### Exercise goal
Where in the data below does the word "tehtävän" appear? Copy each line that holds it.

### Dataset extract
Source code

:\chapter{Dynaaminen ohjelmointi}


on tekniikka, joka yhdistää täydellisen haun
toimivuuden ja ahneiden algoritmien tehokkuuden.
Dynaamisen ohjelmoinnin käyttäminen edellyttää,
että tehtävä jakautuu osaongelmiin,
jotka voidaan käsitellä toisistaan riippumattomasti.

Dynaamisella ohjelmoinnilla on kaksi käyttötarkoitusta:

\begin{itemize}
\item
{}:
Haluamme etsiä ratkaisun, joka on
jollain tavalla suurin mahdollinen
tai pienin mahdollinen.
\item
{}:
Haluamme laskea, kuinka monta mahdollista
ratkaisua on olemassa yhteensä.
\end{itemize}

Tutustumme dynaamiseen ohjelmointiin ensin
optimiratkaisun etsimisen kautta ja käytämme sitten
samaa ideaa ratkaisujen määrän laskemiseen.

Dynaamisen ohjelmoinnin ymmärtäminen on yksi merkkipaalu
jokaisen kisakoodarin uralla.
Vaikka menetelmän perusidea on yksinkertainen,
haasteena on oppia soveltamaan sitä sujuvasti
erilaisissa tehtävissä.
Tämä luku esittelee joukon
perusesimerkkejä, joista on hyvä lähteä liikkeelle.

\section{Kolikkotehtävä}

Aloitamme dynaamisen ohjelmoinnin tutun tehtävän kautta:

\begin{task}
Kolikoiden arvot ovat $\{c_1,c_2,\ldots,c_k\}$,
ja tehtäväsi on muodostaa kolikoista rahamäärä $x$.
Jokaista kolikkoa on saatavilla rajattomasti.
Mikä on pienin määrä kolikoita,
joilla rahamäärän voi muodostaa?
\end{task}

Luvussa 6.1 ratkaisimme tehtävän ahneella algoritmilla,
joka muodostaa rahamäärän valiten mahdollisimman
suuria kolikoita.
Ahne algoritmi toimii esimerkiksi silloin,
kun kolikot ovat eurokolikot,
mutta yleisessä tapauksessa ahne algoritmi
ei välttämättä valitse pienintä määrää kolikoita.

### Answer to this problem
Aloitamme dynaamisen ohjelmoinnin tutun tehtävän kautta:
Luvussa 6.1 ratkaisimme tehtävän ahneella algoritmilla,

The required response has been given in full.